Assim, nesta busca incessante pelos espaços interinstitucionais e interdisciplinares e de extrapolação dos limites geográficos e culturais, o Congresso que ora anunciamos iniciará o período de debates que fluirá para o convênio internacional com a Universidade de Frankfurt com vistas ao intercâmbio de alun@s e professr@s nesta atividade de pesquisa.

Contamos com a participação docente de nossa universidade e o incentivo destes para a participação discente, com a respectiva compreensão das possibilidades e da importância para a formação acadêmica nas mais variadas áreas de ensino em nossa Universidade, visto que as temáticas e práticas desenvolvidas durante o evento são praticamente mínimas ou nulas no currículo da maioria dos cursos de formação de profissionais e pesquisadores nas chamadas ciências humanas, diametralmente oposto a importância de profissionais e pesquisadores que possam subsidiar a reflexão, a atuação e transformação em direitos humanos na Amazônia.
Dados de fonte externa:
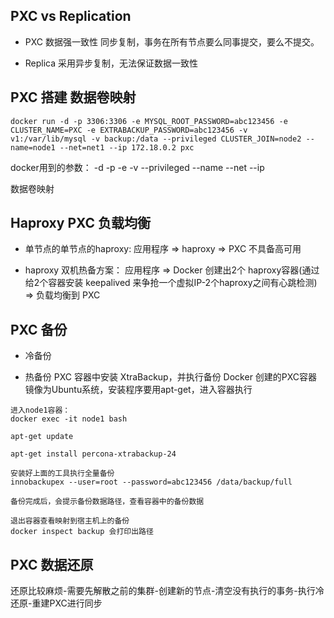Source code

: ## PXC vs Replication
- PXC 数据强一致性
同步复制，事务在所有节点要么同事提交，要么不提交。

- Replica 采用异步复制，无法保证数据一致性

## PXC 搭建 数据卷映射
```
docker run -d -p 3306:3306 -e MYSQL_ROOT_PASSWORD=abc123456 -e CLUSTER_NAME=PXC -e EXTRABACKUP_PASSWORD=abc123456 -v v1:/var/lib/mysql -v backup:/data --privileged CLUSTER_JOIN=node2 --name=node1 --net=net1 --ip 172.18.0.2 pxc
```
docker用到的参数：
-d
-p 
-e
-v
--privileged
--name
--net
--ip

数据卷映射


## Haproxy PXC 负载均衡

- 单节点的单节点的haproxy:
应用程序 => haproxy => PXC
不具备高可用

- haproxy 双机热备方案：
应用程序 => Docker 创建出2个 haproxy容器(通过给2个容器安装 keepalived 来争抢一个虚拟IP-2个haproxy之间有心跳检测) => 负载均衡到 PXC

## PXC 备份
- 冷备份

- 热备份
PXC 容器中安装 XtraBackup，并执行备份
Docker 创建的PXC容器镜像为Ubuntu系统，安装程序要用apt-get，进入容器执行
```
进入node1容器：
docker exec -it node1 bash

apt-get update

apt-get install percona-xtrabackup-24

安装好上面的工具执行全量备份
innobackupex --user=root --password=abc123456 /data/backup/full

备份完成后，会提示备份数据路径，查看容器中的备份数据

退出容器查看映射到宿主机上的备份
docker inspect backup 会打印出路径
```

## PXC 数据还原
还原比较麻烦-需要先解散之前的集群-创建新的节点-清空没有执行的事务-执行冷还原-重建PXC进行同步
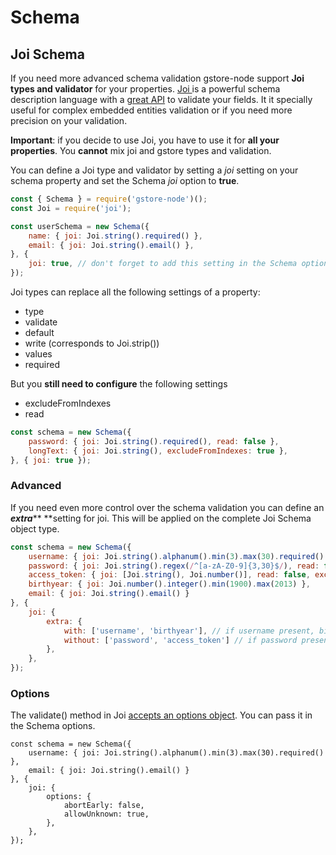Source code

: # Schema

## Joi Schema

If you need more advanced schema validation gstore-node support **Joi types and validator** for your properties. [Joi ](https://www.npmjs.com/package/joi)is a powerful schema description language with a [great API](https://github.com/hapijs/joi/blob/v13.0.1/API.md) to validate your fields. It it specially useful for complex embedded entities validation or if you need more precision on your validation.

**Important**: if you decide to use Joi, you have to use it for **all your properties**. You **cannot** mix joi and gstore types and validation.

You can define a Joi type and validator by setting a _joi_ setting on your schema property and set the Schema _joi_ option to **true**.

```js
const { Schema } = require('gstore-node')();
const Joi = require('joi');

const userSchema = new Schema({
    name: { joi: Joi.string().required() },
    email: { joi: Joi.string().email() },
}, {
    joi: true, // don't forget to add this setting in the Schema options
});
```

Joi types can replace all the following settings of a property:

* type
* validate
* default
* write \(corresponds to Joi.strip\(\)\)
* values
* required

But you **still need to configure** the following settings

* excludeFromIndexes
* read

```js
const schema = new Schema({
    password: { joi: Joi.string().required(), read: false },
    longText: { joi: Joi.string(), excludeFromIndexes: true },
}, { joi: true });
```

### Advanced

If you need even more control over the schema validation you can define an _**extra**_** **setting for joi. This will be applied on the complete Joi Schema object type.

```js
const schema = new Schema({
    username: { joi: Joi.string().alphanum().min(3).max(30).required() },
    password: { joi: Joi.string().regex(/^[a-zA-Z0-9]{3,30}$/), read: false, excludeFromIndexes: true },
    access_token: { joi: [Joi.string(), Joi.number()], read: false, excludeFromIndexes: true },
    birthyear: { joi: Joi.number().integer().min(1900).max(2013) },
    email: { joi: Joi.string().email() }
}, {
    joi: {
        extra: {
            with: ['username', 'birthyear'], // if username present, birthyear must be too
            without: ['password', 'access_token'] // if password present, access_token cannot
        },
    },
});
```

### Options

The validate\(\) method in Joi [accepts an options object](https://github.com/hapijs/joi/blob/v13.0.1/API.md#validatevalue-schema-options-callback). You can pass it in the Schema options.

```
const schema = new Schema({
    username: { joi: Joi.string().alphanum().min(3).max(30).required() },
    email: { joi: Joi.string().email() }
}, {
    joi: {
        options: {
            abortEarly: false,
            allowUnknown: true,
        },
    },
});
```





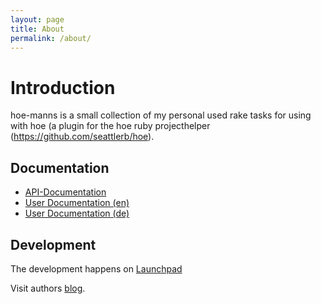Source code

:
 ```yaml
---
layout: page
title: About
permalink: /about/
---
```


# Introduction
hoe-manns is a small collection of my personal used rake tasks for using with hoe (a plugin for the hoe ruby 
projecthelper (https://github.com/seattlerb/hoe).

## Documentation

* [API-Documentation](http://www.rubydoc.info/gems/hoe-manns)
* [User Documentation (en)](https://saigkill.github.io/hoe-manns/userdocs/en/index.html)
* [User Documentation (de)](https://saigkill.github.io/hoe-manns/userdocs/de/index.html)

## Development
The development happens on [Launchpad](https://launchpad.net/hoe-manns)

Visit authors [blog](https://saigkill.tuxfamily.org).
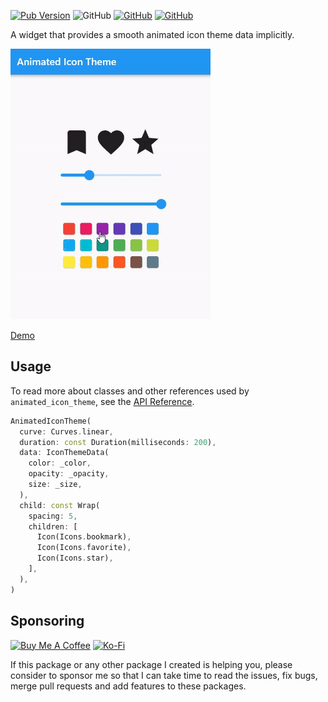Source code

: [![Pub Version](https://img.shields.io/pub/v/animated_icon_theme)](https://pub.dev/packages/animated_icon_theme) ![GitHub](https://img.shields.io/github/license/davigmacode/flutter_animated_icon_theme) [![GitHub](https://badgen.net/badge/icon/buymeacoffee?icon=buymeacoffee&color=yellow&label)](https://www.buymeacoffee.com/davigmacode) [![GitHub](https://badgen.net/badge/icon/ko-fi?icon=kofi&color=red&label)](https://ko-fi.com/davigmacode)

A widget that provides a smooth animated icon theme data implicitly.

[![Preview](https://github.com/davigmacode/flutter_animated_icon_theme/raw/main/media/preview.gif)](https://davigmacode.github.io/flutter_animated_icon_theme)

[Demo](https://davigmacode.github.io/flutter_animated_icon_theme)

## Usage

To read more about classes and other references used by `animated_icon_theme`, see the [API Reference](https://pub.dev/documentation/animated_icon_theme/latest/).

```dart
AnimatedIconTheme(
  curve: Curves.linear,
  duration: const Duration(milliseconds: 200),
  data: IconThemeData(
    color: _color,
    opacity: _opacity,
    size: _size,
  ),
  child: const Wrap(
    spacing: 5,
    children: [
      Icon(Icons.bookmark),
      Icon(Icons.favorite),
      Icon(Icons.star),
    ],
  ),
)
```

## Sponsoring

<a href="https://www.buymeacoffee.com/davigmacode" target="_blank"><img src="https://cdn.buymeacoffee.com/buttons/v2/default-yellow.png" alt="Buy Me A Coffee" height="45"></a>
<a href="https://ko-fi.com/davigmacode" target="_blank"><img src="https://storage.ko-fi.com/cdn/brandasset/kofi_s_tag_white.png" alt="Ko-Fi" height="45"></a>

If this package or any other package I created is helping you, please consider to sponsor me so that I can take time to read the issues, fix bugs, merge pull requests and add features to these packages.
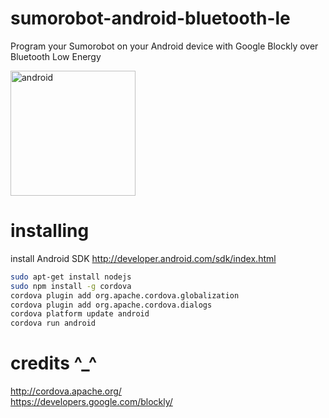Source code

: # sumorobot-android-bluetooth-le
Program your Sumorobot on your Android device with Google Blockly over Bluetooth Low Energy

<img src="https://lh6.googleusercontent.com/gZkU0Bwf5VMQ3dsdxUgayjztRLr1fAxKWqOwFNWYuhs=w1068-h600-no" alt="android" height="200px">

# installing
install Android SDK http://developer.android.com/sdk/index.html
```bash
sudo apt-get install nodejs
sudo npm install -g cordova
cordova plugin add org.apache.cordova.globalization
cordova plugin add org.apache.cordova.dialogs
cordova platform update android
cordova run android
```

# credits ^_^
http://cordova.apache.org/ <br/>
https://developers.google.com/blockly/
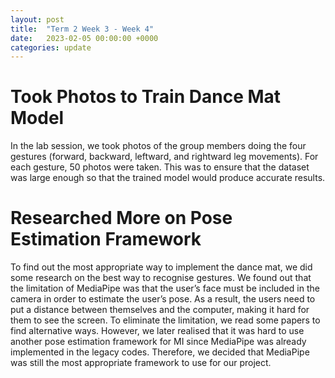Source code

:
 ```yaml
---
layout: post
title:  "Term 2 Week 3 - Week 4"
date:   2023-02-05 00:00:00 +0000
categories: update
---
```


# Took Photos to Train Dance Mat Model

In the lab session, we took photos of the group members doing the four gestures (forward, backward, leftward, and rightward leg movements). For each gesture, 50 photos were taken. This was to ensure that the dataset was large enough so that the trained model would produce accurate results.

# Researched More on Pose Estimation Framework

To find out the most appropriate way to implement the dance mat, we did some research on the best way to recognise gestures. We found out that the limitation of MediaPipe was that the user’s face must be included in the camera in order to estimate the user’s pose. As a result, the users need to put a distance between themselves and the computer, making it hard for them to see the screen. To eliminate the limitation, we read some papers to find alternative ways.
However, we later realised that it was hard to use another pose estimation framework for MI since MediaPipe was already implemented in the legacy codes. Therefore, we decided that MediaPipe was still the most appropriate framework to use for our project.
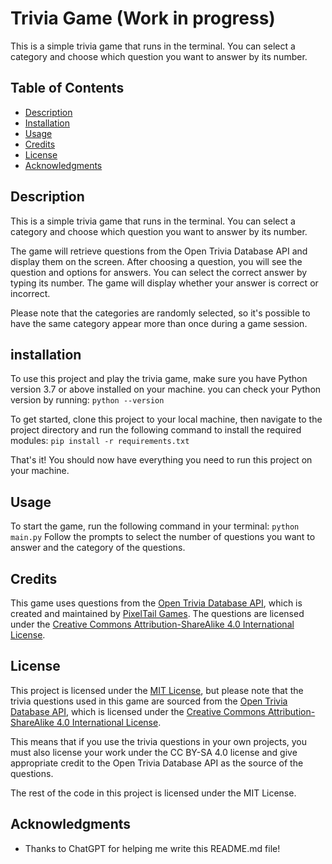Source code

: # Trivia Game (Work in progress)

This is a simple trivia game that runs in the terminal. You can select a category and choose which question you want to answer by its number. 

## Table of Contents

- [Description](#description)
- [Installation](#installation)
- [Usage](#usage)
- [Credits](#credits)
- [License](#license)
- [Acknowledgments](#Acknowledgments)


## Description

This is a simple trivia game that runs in the terminal. You can select a category and choose which question you want to answer by its number. 

The game will retrieve questions from the Open Trivia Database API and display them on the screen. After choosing a question, you will see the question and options for answers. You can select the correct answer by typing its number. The game will display whether your answer is correct or incorrect.

Please note that the categories are randomly selected, so it's possible to have the same category appear more than once during a game session.

## installation
To use this project and play the trivia game, make sure you have Python version 3.7 or above installed on your machine. 
you can check your Python version by running: ```python --version ```

To get started, clone this project to your local machine, then navigate to the project directory and run the following command to install the required modules:
```pip install -r requirements.txt```

That's it! You should now have everything you need to run this project on your machine.

## Usage

To start the game, run the following command in your terminal:
```python main.py```
Follow the prompts to select the number of questions you want to answer and the category of the questions.

## Credits

This game uses questions from the [Open Trivia Database API](https://opentdb.com/), which is created and maintained by [PixelTail Games](https://www.pixeltailgames.com/). The questions are licensed under the [Creative Commons Attribution-ShareAlike 4.0 International License](https://creativecommons.org/licenses/by-sa/4.0/).


## License

This project is licensed under the [MIT License](LICENSE), but please note that the trivia questions used in this game are sourced from the [Open Trivia Database API](https://opentdb.com/), which is licensed under the [Creative Commons Attribution-ShareAlike 4.0 International License](https://creativecommons.org/licenses/by-sa/4.0/).

This means that if you use the trivia questions in your own projects, you must also license your work under the CC BY-SA 4.0 license and give appropriate credit to the Open Trivia Database API as the source of the questions. 

The rest of the code in this project is licensed under the MIT License.

## Acknowledgments

- Thanks to ChatGPT for helping me write this README.md file!
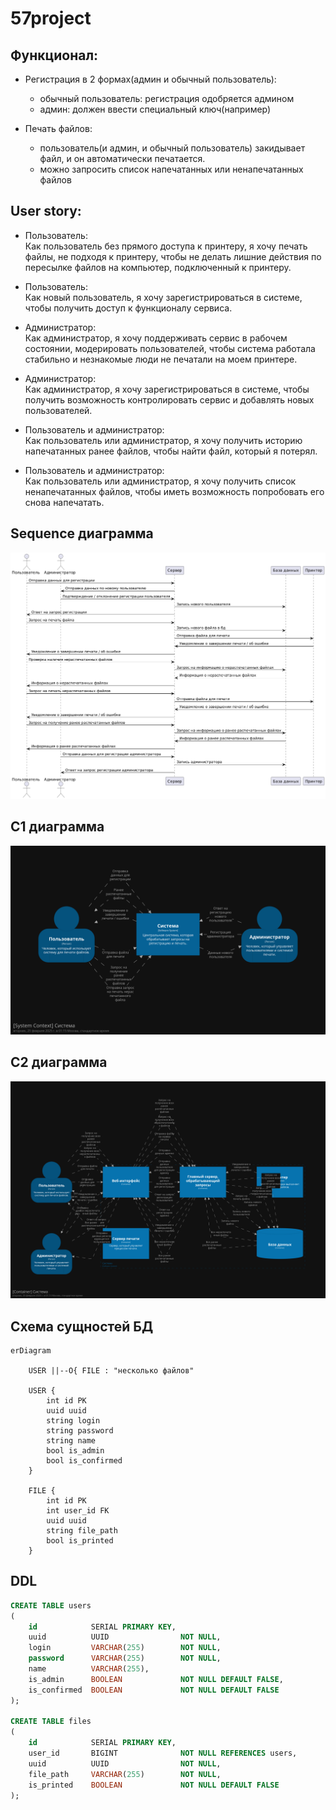 # 57project
## Функционал:

- Регистрация в 2 формах(админ и обычный пользователь):
  - обычный пользователь: регистрация одобряется админом
  - админ: должен ввести специальный ключ(например)

- Печать файлов:
  - пользователь(и админ, и обычный пользователь) закидывает файл, и он автоматически печатается.
  - можно запросить список напечатанных или ненапечатанных файлов

## User  story:
- Пользователь: <br />
  Как пользователь без прямого доступа к принтеру, я хочу печать файлы, не подходя к принтеру, чтобы не делать лишние действия по пересылке файлов на компьютер, подключенный к принтеру.

- Пользователь: <br />
  Как новый пользователь, я хочу зарегистрироваться в системе, чтобы получить доступ к функционалу сервиса.

- Администратор: <br />
  Как администратор, я хочу поддерживать сервис в рабочем состоянии, модерировать пользователей, чтобы система работала стабильно и незнакомые люди не печатали на моем принтере.

- Администратор: <br />
  Как администратор, я хочу зарегистрироваться в системе, чтобы получить возможность контролировать сервис и добавлять новых пользователей.

- Пользователь и администратор: <br />
  Как пользователь или администратор, я хочу получить историю напечатанных ранее файлов, чтобы найти файл, который я потерял.

- Пользователь и администратор: <br />
  Как пользователь или администратор, я хочу получить список ненапечатанных файлов, чтобы иметь возможность попробовать его снова напечатать.

## Sequence диаграмма
![alt text](https://github.com/krup4/57project/blob/master/sequence_diagram.png)

## C1 диаграмма
![alt text](https://github.com/krup4/57project/blob/master/c1.png)

## C2 диаграмма
![alt text](https://github.com/krup4/57project/blob/master/c2.png)

## Схема сущностей БД
```mermaid
erDiagram

    USER ||--O{ FILE : "несколько файлов"

    USER {
        int id PK
        uuid uuid
        string login
        string password
        string name
        bool is_admin
        bool is_confirmed
    }

    FILE {
        int id PK
        int user_id FK
        uuid uuid
        string file_path
        bool is_printed
    }
```

## DDL
```sql
CREATE TABLE users
(
    id            SERIAL PRIMARY KEY,
    uuid          UUID                NOT NULL,
    login         VARCHAR(255)        NOT NULL,
    password      VARCHAR(255)        NOT NULL,
    name          VARCHAR(255),
    is_admin      BOOLEAN             NOT NULL DEFAULT FALSE,
    is_confirmed  BOOLEAN             NOT NULL DEFAULT FALSE
);

CREATE TABLE files
(
    id            SERIAL PRIMARY KEY,
    user_id       BIGINT              NOT NULL REFERENCES users,
    uuid          UUID                NOT NULL,
    file_path     VARCHAR(255)        NOT NULL,
    is_printed    BOOLEAN             NOT NULL DEFAULT FALSE
);

```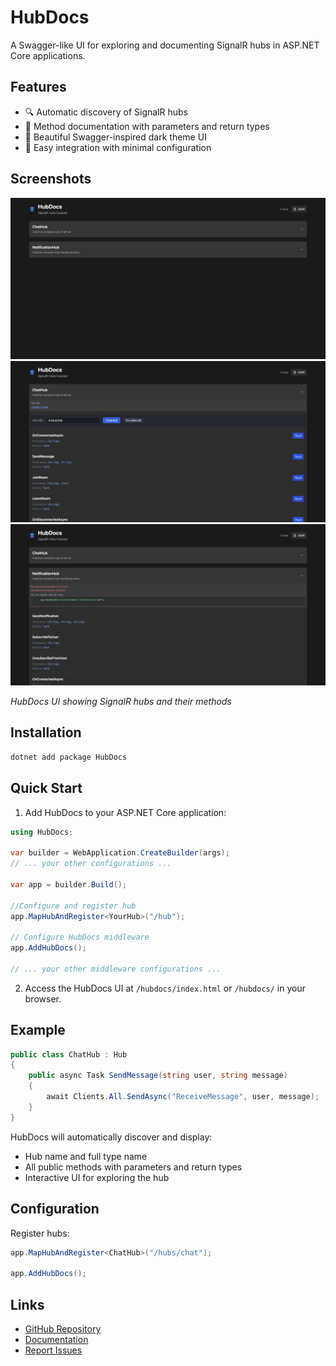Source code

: # HubDocs

A Swagger-like UI for exploring and documenting SignalR hubs in ASP.NET Core applications.

## Features

- 🔍 Automatic discovery of SignalR hubs
- 📝 Method documentation with parameters and return types
- 🎨 Beautiful Swagger-inspired dark theme UI
- 🔌 Easy integration with minimal configuration

## Screenshots

![Screenshot](https://raw.githubusercontent.com/mberrishdev/HubDocs/main/docs/screenshots/screenshot1.png)
![Screenshot](https://raw.githubusercontent.com/mberrishdev/HubDocs/main/docs/screenshots/screenshot2.png)
![Screenshot](https://raw.githubusercontent.com/mberrishdev/HubDocs/main/docs/screenshots/screenshot3.png)

*HubDocs UI showing SignalR hubs and their methods*

## Installation

```bash
dotnet add package HubDocs
```

## Quick Start

1. Add HubDocs to your ASP.NET Core application:

```csharp
using HubDocs;

var builder = WebApplication.CreateBuilder(args);
// ... your other configurations ...

var app = builder.Build();

//Configure and register hub
app.MapHubAndRegister<YourHub>("/hub");

// Configure HubDocs middleware
app.AddHubDocs();

// ... your other middleware configurations ...
```

2. Access the HubDocs UI at `/hubdocs/index.html` or `/hubdocs/` in your browser.

## Example

```csharp
public class ChatHub : Hub
{
    public async Task SendMessage(string user, string message)
    {
        await Clients.All.SendAsync("ReceiveMessage", user, message);
    }
}
```

HubDocs will automatically discover and display:
- Hub name and full type name
- All public methods with parameters and return types
- Interactive UI for exploring the hub

## Configuration

Register hubs:

```csharp
app.MapHubAndRegister<ChatHub>("/hubs/chat");

app.AddHubDocs();
```

## Links

- [GitHub Repository](https://github.com/mberrishdev/HubDocs)
- [Documentation](https://github.com/mberrishdev/HubDocs#readme)
- [Report Issues](https://github.com/mberrishdev/HubDocs/issues)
O Lajusa também lançou no dia 19 de novembro de 2013, o "DHiaLOGOS - local de direitos", como um espaço de vivências interrogativas entre docentes e discentes com vistas a seguirmos coletivamente abertos a este pensamento crítico proposto, e que ocorrerão mensalmente no auditório do Núcleo de Práticas Jurídicas (NPJ) da UFPA. 

Esperamos contar com a presença de tod@s para a construção de novas parcerias amparadas neste sentimento de comunidade que a Academia propõe.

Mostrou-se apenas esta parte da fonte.